» Assignment
Which lines below hold the word "OpenSSL"? Report each one.
Segment Start: Data provided
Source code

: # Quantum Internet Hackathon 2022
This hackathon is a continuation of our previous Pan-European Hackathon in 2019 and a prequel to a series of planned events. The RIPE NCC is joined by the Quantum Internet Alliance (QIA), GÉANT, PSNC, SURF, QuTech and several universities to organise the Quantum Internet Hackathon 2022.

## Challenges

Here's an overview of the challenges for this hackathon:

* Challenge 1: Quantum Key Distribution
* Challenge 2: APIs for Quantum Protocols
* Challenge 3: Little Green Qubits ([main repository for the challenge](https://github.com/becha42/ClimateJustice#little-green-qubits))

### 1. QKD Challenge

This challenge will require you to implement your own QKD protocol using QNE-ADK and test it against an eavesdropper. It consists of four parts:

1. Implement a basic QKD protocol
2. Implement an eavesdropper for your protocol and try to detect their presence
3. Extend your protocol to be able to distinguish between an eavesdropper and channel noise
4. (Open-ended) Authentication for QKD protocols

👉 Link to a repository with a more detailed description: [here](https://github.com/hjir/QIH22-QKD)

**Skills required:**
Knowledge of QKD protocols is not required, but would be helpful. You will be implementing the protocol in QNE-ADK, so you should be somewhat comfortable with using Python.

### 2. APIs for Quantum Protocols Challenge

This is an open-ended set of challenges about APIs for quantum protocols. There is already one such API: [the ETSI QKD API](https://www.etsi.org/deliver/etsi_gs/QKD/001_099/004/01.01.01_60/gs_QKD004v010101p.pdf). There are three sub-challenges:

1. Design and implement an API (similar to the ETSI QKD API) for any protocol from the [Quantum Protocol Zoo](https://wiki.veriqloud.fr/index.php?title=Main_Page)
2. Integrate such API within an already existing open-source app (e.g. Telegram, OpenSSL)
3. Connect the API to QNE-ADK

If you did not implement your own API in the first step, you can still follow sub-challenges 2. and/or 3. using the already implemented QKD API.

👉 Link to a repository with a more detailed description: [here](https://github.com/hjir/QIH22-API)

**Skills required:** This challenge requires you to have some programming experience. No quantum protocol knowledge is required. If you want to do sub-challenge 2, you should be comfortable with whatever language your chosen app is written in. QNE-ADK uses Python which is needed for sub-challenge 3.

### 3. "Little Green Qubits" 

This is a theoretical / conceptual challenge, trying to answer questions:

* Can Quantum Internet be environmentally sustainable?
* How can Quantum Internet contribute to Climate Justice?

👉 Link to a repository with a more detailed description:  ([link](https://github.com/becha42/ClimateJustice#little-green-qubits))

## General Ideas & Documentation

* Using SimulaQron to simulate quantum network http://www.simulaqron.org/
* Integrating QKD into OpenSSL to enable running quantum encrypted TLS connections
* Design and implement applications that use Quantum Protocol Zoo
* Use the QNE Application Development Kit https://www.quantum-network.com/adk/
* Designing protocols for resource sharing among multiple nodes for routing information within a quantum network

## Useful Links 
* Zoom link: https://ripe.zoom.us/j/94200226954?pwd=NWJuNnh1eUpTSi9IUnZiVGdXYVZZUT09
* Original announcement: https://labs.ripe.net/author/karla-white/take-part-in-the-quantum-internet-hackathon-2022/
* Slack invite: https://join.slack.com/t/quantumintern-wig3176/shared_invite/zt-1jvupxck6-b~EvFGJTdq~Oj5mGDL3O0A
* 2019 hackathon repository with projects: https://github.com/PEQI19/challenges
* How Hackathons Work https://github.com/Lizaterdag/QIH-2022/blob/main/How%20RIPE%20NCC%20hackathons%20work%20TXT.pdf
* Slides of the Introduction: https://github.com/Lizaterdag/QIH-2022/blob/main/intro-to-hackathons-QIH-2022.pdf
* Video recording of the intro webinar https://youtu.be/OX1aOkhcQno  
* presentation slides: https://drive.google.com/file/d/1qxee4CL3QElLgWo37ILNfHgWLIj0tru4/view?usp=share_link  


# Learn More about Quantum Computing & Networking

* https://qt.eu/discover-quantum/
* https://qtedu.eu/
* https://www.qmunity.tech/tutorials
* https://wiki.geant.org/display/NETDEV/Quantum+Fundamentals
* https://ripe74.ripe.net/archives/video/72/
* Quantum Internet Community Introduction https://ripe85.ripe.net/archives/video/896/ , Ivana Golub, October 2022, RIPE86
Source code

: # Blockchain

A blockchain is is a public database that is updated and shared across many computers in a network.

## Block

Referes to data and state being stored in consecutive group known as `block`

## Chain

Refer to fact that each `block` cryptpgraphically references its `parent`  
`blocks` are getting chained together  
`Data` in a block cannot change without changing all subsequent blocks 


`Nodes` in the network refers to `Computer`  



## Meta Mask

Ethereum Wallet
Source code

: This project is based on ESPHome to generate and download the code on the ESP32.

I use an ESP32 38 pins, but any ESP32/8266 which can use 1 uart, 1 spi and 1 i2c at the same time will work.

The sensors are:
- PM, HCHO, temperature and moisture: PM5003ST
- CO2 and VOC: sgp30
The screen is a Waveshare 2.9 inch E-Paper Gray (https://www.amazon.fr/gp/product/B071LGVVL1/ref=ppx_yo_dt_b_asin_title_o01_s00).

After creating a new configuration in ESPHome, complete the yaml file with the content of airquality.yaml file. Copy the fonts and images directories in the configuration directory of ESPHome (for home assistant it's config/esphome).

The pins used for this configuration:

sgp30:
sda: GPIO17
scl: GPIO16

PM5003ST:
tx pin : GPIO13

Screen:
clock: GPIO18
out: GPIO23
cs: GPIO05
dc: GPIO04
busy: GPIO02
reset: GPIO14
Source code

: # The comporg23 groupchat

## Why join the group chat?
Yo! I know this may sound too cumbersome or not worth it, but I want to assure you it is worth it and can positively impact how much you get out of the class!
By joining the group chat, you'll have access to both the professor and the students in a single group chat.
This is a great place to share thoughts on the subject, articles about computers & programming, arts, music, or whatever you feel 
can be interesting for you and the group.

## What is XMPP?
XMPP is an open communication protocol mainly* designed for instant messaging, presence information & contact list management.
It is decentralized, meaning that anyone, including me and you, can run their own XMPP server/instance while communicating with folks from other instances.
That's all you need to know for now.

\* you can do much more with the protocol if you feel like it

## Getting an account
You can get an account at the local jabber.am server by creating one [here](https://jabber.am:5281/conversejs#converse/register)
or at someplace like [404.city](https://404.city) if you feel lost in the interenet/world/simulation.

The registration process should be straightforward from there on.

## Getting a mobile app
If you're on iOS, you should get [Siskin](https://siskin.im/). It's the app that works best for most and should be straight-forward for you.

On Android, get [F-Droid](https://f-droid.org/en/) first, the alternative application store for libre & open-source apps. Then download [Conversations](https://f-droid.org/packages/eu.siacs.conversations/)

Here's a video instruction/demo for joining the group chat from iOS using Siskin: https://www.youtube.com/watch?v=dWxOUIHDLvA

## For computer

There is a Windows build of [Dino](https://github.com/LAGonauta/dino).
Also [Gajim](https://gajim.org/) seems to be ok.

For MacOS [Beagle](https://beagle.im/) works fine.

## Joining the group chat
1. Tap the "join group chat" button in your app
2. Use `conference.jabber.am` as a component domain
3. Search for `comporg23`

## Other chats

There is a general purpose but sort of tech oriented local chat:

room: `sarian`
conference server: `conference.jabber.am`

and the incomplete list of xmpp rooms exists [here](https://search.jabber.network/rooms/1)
Segment End: Data provided
» Task solution
2. Integrate such API within an already existing open-source app (e.g. Telegram, OpenSSL)
* Integrating QKD into OpenSSL to enable running quantum encrypted TLS connections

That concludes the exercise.